* **ASSIGNED TASK**
What you return must match the records word for word.

* **EXTRACTED INFORMATION**
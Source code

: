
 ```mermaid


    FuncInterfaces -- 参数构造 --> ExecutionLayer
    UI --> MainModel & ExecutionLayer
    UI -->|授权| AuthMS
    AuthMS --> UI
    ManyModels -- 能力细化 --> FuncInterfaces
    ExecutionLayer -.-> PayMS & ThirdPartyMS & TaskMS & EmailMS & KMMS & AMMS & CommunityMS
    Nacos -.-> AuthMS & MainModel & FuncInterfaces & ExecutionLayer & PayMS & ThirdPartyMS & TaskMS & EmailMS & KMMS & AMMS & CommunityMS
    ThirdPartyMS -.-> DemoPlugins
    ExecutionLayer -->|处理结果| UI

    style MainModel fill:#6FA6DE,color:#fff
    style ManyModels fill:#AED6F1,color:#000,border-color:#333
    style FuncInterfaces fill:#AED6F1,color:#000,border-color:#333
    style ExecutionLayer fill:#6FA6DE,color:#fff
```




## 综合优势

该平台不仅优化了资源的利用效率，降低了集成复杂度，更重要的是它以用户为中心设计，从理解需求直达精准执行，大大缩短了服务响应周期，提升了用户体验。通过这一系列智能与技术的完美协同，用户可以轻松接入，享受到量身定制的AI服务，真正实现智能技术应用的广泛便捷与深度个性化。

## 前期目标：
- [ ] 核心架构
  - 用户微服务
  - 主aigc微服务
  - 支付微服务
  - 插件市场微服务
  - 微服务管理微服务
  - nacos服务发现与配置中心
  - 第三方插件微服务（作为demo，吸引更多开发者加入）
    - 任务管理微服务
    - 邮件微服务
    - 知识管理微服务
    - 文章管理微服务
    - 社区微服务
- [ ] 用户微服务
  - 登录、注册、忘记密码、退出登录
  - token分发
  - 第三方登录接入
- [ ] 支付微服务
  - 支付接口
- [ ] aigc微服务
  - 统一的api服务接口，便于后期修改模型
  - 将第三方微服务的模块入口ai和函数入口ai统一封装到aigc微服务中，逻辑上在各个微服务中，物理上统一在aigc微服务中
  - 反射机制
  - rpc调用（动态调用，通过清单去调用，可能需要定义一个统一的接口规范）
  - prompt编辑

* **ANSWER SECTION**
Source code

:
 ```mermaid


    FuncInterfaces -- 参数构造 --> ExecutionLayer
    UI --> MainModel & ExecutionLayer
    UI -->|授权| AuthMS
    AuthMS --> UI
    ManyModels -- 能力细化 --> FuncInterfaces
    ExecutionLayer -.-> PayMS & ThirdPartyMS & TaskMS & EmailMS & KMMS & AMMS & CommunityMS
    Nacos -.-> AuthMS & MainModel & FuncInterfaces & ExecutionLayer & PayMS & ThirdPartyMS & TaskMS & EmailMS & KMMS & AMMS & CommunityMS
    ThirdPartyMS -.-> DemoPlugins
    ExecutionLayer -->|处理结果| UI

    style MainModel fill:#6FA6DE,color:#fff
    style ManyModels fill:#AED6F1,color:#000,border-color:#333
    style FuncInterfaces fill:#AED6F1,color:#000,border-color:#333
    style ExecutionLayer fill:#6FA6DE,color:#fff
```




## 综合优势

该平台不仅优化了资源的利用效率，降低了集成复杂度，更重要的是它以用户为中心设计，从理解需求直达精准执行，大大缩短了服务响应周期，提升了用户体验。通过这一系列智能与技术的完美协同，用户可以轻松接入，享受到量身定制的AI服务，真正实现智能技术应用的广泛便捷与深度个性化。

## 前期目标：
- [ ] 核心架构
  - 用户微服务
  - 主aigc微服务
  - 支付微服务
  - 插件市场微服务
  - 微服务管理微服务
  - nacos服务发现与配置中心
  - 第三方插件微服务（作为demo，吸引更多开发者加入）
    - 任务管理微服务
    - 邮件微服务
    - 知识管理微服务
    - 文章管理微服务
    - 社区微服务
- [ ] 用户微服务
  - 登录、注册、忘记密码、退出登录
  - token分发
  - 第三方登录接入
- [ ] 支付微服务
  - 支付接口
- [ ] aigc微服务
  - 统一的api服务接口，便于后期修改模型
  - 将第三方微服务的模块入口ai和函数入口ai统一封装到aigc微服务中，逻辑上在各个微服务中，物理上统一在aigc微服务中
  - 反射机制
  - rpc调用（动态调用，通过清单去调用，可能需要定义一个统一的接口规范）
  - prompt编辑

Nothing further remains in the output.